Items from a data source
—————

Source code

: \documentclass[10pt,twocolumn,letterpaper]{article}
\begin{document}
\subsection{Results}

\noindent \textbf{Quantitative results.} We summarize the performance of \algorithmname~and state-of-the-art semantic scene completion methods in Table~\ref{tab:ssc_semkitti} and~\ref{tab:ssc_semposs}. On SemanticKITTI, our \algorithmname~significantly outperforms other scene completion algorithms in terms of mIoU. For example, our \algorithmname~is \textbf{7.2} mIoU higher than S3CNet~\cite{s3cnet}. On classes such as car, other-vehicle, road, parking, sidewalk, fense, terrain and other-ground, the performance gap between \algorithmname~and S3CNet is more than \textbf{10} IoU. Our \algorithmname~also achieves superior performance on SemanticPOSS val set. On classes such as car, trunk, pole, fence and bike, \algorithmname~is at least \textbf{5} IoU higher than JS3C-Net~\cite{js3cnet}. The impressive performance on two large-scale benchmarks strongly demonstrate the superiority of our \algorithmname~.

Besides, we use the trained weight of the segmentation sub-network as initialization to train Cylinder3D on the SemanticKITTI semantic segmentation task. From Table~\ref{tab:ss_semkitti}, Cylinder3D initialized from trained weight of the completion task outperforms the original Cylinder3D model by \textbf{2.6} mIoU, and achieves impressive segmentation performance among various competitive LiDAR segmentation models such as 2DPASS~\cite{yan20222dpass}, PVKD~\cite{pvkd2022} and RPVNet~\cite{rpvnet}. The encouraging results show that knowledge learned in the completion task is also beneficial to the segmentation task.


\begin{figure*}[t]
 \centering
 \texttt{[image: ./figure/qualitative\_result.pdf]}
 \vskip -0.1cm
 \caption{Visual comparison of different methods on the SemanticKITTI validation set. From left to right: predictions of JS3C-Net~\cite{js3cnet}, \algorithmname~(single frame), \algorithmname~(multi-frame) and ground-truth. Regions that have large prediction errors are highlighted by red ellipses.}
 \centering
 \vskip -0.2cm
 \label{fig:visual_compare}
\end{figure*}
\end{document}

—————

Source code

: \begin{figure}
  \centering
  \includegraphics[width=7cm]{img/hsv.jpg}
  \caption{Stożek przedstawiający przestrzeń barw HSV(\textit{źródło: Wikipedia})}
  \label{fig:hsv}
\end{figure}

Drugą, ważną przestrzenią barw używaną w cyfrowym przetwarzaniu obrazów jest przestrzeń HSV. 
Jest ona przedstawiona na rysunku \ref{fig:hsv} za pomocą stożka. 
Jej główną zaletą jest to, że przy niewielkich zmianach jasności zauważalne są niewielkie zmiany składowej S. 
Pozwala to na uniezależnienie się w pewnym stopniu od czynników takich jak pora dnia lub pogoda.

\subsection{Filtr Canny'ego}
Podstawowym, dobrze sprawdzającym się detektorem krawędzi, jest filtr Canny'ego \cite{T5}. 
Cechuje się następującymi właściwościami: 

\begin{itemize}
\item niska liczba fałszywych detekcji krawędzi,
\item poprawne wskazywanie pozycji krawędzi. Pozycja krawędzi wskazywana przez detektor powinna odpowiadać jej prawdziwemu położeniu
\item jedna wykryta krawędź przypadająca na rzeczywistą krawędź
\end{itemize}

—————

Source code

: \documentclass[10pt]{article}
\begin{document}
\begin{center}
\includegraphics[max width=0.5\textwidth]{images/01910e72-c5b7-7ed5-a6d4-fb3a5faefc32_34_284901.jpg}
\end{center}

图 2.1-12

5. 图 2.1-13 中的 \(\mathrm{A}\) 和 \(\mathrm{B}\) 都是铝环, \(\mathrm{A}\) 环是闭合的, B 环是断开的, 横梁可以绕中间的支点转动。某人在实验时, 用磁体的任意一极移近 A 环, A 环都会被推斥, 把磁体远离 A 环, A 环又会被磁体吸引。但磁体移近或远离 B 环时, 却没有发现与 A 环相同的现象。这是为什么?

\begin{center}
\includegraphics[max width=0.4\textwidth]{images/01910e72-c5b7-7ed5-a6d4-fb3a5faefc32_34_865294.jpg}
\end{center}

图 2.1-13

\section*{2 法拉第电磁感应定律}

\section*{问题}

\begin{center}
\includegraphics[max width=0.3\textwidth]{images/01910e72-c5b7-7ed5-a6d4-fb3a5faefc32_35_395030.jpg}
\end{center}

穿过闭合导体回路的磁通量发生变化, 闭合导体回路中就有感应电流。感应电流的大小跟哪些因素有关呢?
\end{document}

—————

> [Problem] Looking at the records above, return exactly the lines from the line with "Jest ona przedstawiona" to the line with "Cechuje się następującymi", both ends included.

> [Result of the task]
Jest ona przedstawiona na rysunku \ref{fig:hsv} za pomocą stożka. 
Jej główną zaletą jest to, że przy niewielkich zmianach jasności zauważalne są niewielkie zmiany składowej S. 
Pozwala to na uniezależnienie się w pewnym stopniu od czynników takich jak pora dnia lub pogoda.

\subsection{Filtr Canny'ego}
Podstawowym, dobrze sprawdzającym się detektorem krawędzi, jest filtr Canny'ego \cite{T5}. 
Cechuje się następującymi właściwościami: 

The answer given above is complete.